(Dataset entries)
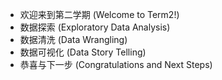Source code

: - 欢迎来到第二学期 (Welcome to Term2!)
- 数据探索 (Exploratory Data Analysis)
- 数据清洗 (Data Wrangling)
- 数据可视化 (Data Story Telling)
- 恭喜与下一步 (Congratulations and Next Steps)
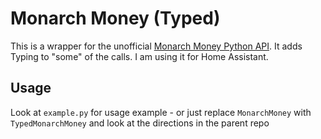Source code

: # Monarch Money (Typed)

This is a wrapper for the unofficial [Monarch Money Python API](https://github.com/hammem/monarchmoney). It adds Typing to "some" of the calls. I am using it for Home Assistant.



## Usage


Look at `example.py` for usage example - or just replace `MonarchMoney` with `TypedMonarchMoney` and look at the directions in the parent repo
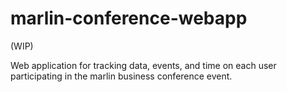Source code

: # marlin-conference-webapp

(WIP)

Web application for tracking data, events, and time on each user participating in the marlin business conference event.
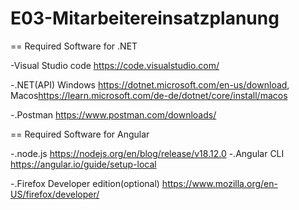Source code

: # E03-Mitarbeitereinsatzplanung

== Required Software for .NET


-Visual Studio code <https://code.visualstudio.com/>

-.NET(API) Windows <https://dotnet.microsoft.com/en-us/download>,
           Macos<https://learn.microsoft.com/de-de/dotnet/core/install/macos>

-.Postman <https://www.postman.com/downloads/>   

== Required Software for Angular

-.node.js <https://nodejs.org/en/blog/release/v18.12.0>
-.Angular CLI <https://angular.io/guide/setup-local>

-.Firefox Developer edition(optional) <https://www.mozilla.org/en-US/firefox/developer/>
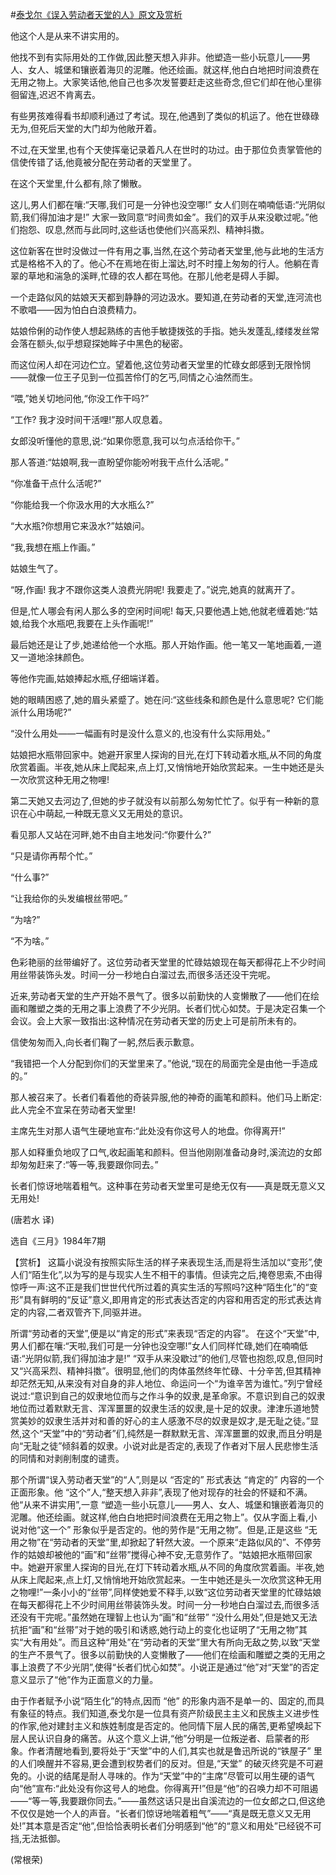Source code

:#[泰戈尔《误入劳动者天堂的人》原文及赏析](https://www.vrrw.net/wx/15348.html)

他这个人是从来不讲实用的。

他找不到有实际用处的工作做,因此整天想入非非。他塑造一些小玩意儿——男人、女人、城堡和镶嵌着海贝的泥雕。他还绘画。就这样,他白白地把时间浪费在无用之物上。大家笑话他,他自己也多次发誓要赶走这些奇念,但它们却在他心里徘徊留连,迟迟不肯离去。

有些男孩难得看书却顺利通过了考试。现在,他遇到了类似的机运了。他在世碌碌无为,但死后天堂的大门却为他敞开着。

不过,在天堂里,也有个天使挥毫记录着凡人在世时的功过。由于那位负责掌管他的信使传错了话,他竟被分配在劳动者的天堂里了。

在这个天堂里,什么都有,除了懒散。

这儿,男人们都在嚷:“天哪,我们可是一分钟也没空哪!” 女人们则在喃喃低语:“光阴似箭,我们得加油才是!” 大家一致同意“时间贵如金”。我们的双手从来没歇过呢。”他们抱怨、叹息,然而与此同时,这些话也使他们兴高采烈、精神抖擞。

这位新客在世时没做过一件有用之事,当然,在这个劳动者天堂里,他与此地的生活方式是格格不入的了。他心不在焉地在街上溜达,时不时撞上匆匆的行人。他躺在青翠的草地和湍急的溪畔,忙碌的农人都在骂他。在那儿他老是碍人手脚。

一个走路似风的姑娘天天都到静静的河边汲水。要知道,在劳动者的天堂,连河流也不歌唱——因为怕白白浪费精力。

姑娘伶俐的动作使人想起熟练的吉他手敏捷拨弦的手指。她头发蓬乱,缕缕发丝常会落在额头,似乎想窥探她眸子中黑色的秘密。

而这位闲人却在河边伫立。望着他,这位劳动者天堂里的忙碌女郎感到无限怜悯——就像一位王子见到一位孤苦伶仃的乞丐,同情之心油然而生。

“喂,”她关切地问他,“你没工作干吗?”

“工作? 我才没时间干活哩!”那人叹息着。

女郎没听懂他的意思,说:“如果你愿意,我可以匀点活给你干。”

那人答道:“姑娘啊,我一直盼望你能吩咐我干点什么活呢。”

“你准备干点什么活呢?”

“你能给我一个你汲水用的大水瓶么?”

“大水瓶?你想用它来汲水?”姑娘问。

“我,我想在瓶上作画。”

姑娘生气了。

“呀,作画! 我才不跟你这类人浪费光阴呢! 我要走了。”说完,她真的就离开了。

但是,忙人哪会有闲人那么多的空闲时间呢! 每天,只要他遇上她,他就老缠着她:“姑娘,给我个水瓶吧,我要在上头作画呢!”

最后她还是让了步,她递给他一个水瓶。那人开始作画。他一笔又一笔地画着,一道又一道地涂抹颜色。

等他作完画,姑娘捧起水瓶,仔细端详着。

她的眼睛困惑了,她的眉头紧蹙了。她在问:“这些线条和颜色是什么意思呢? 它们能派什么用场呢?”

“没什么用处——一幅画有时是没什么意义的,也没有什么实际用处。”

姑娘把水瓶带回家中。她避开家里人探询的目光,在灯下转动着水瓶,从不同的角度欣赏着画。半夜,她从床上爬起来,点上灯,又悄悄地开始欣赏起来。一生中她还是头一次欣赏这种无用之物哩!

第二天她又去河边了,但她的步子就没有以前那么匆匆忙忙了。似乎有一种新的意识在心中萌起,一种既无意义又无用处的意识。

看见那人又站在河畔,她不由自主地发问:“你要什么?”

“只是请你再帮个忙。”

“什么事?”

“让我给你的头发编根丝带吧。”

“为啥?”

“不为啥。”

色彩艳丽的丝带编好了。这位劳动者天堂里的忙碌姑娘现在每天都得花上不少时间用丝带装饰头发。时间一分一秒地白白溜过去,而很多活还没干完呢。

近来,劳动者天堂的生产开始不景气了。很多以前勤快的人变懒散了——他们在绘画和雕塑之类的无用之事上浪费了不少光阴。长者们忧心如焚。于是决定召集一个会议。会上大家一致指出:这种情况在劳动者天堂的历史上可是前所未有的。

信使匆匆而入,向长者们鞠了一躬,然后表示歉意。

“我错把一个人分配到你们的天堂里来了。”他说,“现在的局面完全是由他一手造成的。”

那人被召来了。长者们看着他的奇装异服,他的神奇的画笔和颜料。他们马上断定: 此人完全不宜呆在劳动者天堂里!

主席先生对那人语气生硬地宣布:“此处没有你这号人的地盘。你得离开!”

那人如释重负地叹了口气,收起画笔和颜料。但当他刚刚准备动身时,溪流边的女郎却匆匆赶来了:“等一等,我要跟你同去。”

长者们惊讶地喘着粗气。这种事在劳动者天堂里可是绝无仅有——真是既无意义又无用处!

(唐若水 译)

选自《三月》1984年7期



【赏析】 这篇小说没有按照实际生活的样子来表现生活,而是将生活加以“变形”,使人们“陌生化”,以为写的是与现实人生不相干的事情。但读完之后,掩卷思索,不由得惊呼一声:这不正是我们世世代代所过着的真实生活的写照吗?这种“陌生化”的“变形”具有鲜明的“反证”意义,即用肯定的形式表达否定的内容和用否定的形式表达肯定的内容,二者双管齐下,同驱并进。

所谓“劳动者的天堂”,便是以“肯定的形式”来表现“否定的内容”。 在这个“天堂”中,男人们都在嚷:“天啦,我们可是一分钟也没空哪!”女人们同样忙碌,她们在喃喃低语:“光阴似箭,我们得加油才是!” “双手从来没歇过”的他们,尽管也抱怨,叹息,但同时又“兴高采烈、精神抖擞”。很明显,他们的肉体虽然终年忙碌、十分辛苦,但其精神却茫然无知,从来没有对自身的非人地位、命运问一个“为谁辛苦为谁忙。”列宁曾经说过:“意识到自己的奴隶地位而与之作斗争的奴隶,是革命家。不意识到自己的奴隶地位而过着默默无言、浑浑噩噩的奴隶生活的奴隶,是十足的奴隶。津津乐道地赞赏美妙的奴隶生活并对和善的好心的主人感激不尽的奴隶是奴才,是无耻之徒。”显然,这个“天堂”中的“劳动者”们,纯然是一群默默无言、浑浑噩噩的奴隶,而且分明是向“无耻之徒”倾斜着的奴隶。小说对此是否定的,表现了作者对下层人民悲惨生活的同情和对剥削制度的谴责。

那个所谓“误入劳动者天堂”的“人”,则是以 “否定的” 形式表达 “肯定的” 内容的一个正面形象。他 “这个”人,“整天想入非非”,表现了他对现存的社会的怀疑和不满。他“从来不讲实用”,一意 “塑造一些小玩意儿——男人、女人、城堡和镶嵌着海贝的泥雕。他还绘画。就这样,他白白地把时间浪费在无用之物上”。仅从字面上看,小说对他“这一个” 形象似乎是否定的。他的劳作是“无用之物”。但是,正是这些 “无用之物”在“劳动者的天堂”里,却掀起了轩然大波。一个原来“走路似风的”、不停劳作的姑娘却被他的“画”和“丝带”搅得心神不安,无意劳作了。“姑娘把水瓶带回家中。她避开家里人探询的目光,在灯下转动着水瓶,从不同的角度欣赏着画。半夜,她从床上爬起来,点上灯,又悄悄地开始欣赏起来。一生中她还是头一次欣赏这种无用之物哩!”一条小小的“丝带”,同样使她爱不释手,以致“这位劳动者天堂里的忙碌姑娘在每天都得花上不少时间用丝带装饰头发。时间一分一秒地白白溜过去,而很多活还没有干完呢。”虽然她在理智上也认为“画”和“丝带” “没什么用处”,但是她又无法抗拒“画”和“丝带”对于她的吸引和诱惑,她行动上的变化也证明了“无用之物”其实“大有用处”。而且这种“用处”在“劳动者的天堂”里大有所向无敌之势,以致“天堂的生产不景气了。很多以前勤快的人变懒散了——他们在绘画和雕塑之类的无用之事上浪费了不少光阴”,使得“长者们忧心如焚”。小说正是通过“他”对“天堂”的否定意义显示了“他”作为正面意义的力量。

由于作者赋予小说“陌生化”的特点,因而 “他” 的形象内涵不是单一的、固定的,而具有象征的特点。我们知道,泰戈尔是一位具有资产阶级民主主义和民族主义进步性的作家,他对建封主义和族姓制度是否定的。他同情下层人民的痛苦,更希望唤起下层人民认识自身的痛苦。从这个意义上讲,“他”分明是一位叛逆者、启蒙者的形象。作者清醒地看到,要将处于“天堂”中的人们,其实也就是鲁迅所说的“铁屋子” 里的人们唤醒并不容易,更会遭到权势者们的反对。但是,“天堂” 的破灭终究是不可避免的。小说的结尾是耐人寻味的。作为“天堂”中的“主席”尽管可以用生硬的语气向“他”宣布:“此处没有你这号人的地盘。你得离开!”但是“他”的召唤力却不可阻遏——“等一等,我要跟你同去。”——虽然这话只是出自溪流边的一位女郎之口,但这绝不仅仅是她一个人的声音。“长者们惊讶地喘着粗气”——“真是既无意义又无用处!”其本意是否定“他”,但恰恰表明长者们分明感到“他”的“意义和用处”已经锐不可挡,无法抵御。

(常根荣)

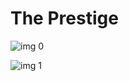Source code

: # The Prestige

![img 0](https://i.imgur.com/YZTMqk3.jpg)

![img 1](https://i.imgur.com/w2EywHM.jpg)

■ WHAT TO WORK ON: Retype only the lines above from the one with "-.Postman <https://www.postman.com/downloads/>" through the one with "他这个人是从来不讲实用的。", exactly and with both ends. Images stay out.

■ RESULT FOR THIS EXERCISE:
-.Postman <https://www.postman.com/downloads/>   

== Required Software for Angular

-.node.js <https://nodejs.org/en/blog/release/v18.12.0>
-.Angular CLI <https://angular.io/guide/setup-local>

-.Firefox Developer edition(optional) <https://www.mozilla.org/en-US/firefox/developer/>
Source code

:#[泰戈尔《误入劳动者天堂的人》原文及赏析](https://www.vrrw.net/wx/15348.html)

他这个人是从来不讲实用的。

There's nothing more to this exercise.